[Opening DATA SUPPLIED section]
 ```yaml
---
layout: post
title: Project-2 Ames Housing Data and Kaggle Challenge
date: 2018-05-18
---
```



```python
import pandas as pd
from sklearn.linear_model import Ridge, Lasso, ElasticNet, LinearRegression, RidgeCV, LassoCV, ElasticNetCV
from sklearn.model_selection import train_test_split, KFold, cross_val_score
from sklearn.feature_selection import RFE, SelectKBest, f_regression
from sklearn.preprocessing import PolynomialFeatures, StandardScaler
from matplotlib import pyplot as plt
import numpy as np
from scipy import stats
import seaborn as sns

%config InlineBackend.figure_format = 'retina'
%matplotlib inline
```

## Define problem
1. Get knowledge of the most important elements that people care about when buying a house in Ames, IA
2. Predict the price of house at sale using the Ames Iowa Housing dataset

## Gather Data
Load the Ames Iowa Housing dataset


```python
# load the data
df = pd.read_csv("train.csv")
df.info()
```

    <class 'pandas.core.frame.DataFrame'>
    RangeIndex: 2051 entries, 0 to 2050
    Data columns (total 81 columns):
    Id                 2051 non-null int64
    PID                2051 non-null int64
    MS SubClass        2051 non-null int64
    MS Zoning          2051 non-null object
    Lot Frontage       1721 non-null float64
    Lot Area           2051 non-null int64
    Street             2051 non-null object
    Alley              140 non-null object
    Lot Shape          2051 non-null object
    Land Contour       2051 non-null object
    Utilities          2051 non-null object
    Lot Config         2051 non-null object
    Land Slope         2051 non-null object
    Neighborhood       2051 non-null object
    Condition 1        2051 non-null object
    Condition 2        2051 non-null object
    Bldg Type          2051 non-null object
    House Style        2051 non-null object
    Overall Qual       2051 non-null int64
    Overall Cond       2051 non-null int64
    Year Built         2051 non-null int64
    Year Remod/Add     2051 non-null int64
[Closing DATA SUPPLIED section]
(WORK REQUIRED)
Restate the listing in full, preserving every word.

(EXERCISE SOLUTION)
 ```yaml
---
layout: post
title: Project-2 Ames Housing Data and Kaggle Challenge
date: 2018-05-18
---
```



```python
import pandas as pd
from sklearn.linear_model import Ridge, Lasso, ElasticNet, LinearRegression, RidgeCV, LassoCV, ElasticNetCV
from sklearn.model_selection import train_test_split, KFold, cross_val_score
from sklearn.feature_selection import RFE, SelectKBest, f_regression
from sklearn.preprocessing import PolynomialFeatures, StandardScaler
from matplotlib import pyplot as plt
import numpy as np
from scipy import stats
import seaborn as sns

%config InlineBackend.figure_format = 'retina'
%matplotlib inline
```

## Define problem
1. Get knowledge of the most important elements that people care about when buying a house in Ames, IA
2. Predict the price of house at sale using the Ames Iowa Housing dataset

## Gather Data
Load the Ames Iowa Housing dataset


```python
# load the data
df = pd.read_csv("train.csv")
df.info()
```

    <class 'pandas.core.frame.DataFrame'>
    RangeIndex: 2051 entries, 0 to 2050
    Data columns (total 81 columns):
    Id                 2051 non-null int64
    PID                2051 non-null int64
    MS SubClass        2051 non-null int64
    MS Zoning          2051 non-null object
    Lot Frontage       1721 non-null float64
    Lot Area           2051 non-null int64
    Street             2051 non-null object
    Alley              140 non-null object
    Lot Shape          2051 non-null object
    Land Contour       2051 non-null object
    Utilities          2051 non-null object
    Lot Config         2051 non-null object
    Land Slope         2051 non-null object
    Neighborhood       2051 non-null object
    Condition 1        2051 non-null object
    Condition 2        2051 non-null object
    Bldg Type          2051 non-null object
    House Style        2051 non-null object
    Overall Qual       2051 non-null int64
    Overall Cond       2051 non-null int64
    Year Built         2051 non-null int64
    Year Remod/Add     2051 non-null int64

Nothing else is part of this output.